===== AVAILABLE DATA =====

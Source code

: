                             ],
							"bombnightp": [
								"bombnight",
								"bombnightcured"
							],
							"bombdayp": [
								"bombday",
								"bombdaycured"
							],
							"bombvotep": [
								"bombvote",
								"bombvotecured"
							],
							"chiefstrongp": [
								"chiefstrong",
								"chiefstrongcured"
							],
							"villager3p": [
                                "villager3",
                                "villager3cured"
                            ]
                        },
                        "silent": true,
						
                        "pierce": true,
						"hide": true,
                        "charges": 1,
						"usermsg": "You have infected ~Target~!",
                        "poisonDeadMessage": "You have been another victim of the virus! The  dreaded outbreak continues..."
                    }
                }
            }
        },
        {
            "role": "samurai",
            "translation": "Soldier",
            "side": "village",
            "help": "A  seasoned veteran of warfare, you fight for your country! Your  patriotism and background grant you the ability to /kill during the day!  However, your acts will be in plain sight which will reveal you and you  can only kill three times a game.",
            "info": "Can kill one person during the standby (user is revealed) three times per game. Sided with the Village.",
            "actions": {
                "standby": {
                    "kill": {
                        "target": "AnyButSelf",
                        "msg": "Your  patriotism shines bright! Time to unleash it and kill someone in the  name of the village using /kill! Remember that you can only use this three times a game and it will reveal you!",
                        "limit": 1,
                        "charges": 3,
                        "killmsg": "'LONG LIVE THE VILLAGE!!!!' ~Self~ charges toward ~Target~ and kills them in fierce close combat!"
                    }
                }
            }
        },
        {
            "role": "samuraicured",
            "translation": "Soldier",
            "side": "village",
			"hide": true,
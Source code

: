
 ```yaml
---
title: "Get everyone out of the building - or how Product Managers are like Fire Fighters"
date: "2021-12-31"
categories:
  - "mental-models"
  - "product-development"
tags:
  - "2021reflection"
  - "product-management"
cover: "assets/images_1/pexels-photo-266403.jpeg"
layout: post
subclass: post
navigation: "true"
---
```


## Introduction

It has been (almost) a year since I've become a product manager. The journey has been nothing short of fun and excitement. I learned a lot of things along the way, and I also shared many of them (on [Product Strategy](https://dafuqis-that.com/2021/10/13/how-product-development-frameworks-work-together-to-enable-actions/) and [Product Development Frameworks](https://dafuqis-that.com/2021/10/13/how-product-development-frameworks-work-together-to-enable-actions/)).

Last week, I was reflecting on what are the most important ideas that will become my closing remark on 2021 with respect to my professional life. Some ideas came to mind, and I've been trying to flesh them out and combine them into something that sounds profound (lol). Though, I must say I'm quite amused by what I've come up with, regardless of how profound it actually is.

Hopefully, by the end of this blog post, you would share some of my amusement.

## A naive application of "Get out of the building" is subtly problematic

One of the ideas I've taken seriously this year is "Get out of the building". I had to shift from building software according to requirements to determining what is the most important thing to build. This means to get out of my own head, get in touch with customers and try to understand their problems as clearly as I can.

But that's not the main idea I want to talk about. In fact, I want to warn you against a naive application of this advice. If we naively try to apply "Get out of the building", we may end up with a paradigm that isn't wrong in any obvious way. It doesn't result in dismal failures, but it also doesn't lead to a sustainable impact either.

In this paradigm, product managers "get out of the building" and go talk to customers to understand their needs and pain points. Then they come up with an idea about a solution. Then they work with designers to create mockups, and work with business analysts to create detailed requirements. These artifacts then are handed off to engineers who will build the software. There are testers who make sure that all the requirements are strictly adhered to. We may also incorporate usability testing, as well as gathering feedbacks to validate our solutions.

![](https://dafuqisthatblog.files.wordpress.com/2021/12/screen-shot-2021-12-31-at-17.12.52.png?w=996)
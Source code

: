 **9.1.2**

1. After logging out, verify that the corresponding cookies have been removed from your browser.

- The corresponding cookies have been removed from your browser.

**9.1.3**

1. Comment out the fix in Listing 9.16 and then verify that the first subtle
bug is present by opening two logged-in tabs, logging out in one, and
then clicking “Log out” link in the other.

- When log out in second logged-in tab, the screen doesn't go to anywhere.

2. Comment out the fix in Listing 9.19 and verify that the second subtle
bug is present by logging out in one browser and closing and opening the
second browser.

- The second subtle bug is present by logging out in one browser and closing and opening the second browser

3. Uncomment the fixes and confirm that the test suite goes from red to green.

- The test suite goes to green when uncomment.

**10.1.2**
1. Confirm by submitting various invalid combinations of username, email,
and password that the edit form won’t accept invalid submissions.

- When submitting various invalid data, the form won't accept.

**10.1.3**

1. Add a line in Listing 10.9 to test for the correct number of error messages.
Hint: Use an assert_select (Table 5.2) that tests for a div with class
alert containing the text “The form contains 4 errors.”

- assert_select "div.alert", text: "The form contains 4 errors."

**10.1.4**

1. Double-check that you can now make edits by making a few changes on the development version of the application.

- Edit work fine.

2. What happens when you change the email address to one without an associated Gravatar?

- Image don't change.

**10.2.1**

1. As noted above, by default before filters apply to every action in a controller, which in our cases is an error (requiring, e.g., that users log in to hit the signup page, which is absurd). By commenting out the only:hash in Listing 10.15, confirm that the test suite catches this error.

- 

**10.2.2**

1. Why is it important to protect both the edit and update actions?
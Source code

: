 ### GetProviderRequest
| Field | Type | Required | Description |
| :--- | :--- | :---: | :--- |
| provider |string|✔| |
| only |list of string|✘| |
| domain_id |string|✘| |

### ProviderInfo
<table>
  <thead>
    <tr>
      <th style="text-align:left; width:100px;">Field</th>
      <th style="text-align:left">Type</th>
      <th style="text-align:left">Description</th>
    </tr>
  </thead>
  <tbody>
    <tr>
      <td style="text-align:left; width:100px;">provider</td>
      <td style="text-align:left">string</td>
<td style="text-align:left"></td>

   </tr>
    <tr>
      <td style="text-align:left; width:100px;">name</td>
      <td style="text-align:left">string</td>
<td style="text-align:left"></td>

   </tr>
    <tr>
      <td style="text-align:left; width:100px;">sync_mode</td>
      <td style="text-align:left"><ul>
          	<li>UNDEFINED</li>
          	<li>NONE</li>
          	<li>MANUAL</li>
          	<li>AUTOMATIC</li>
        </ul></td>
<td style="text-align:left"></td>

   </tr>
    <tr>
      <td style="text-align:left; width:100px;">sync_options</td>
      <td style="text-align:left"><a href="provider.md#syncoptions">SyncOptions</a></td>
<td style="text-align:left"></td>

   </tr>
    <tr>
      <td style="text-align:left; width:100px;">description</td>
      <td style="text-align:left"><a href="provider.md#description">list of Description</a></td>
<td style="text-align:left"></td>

=====

*WHAT IS NEEDED*: Your answer should be the lines of the records that include the word "customers".

*SOLUTION TO THIS PROBLEM*:
One of the ideas I've taken seriously this year is "Get out of the building". I had to shift from building software according to requirements to determining what is the most important thing to build. This means to get out of my own head, get in touch with customers and try to understand their problems as clearly as I can.
In this paradigm, product managers "get out of the building" and go talk to customers to understand their needs and pain points. Then they come up with an idea about a solution. Then they work with designers to create mockups, and work with business analysts to create detailed requirements. These artifacts then are handed off to engineers who will build the software. There are testers who make sure that all the requirements are strictly adhered to. We may also incorporate usability testing, as well as gathering feedbacks to validate our solutions.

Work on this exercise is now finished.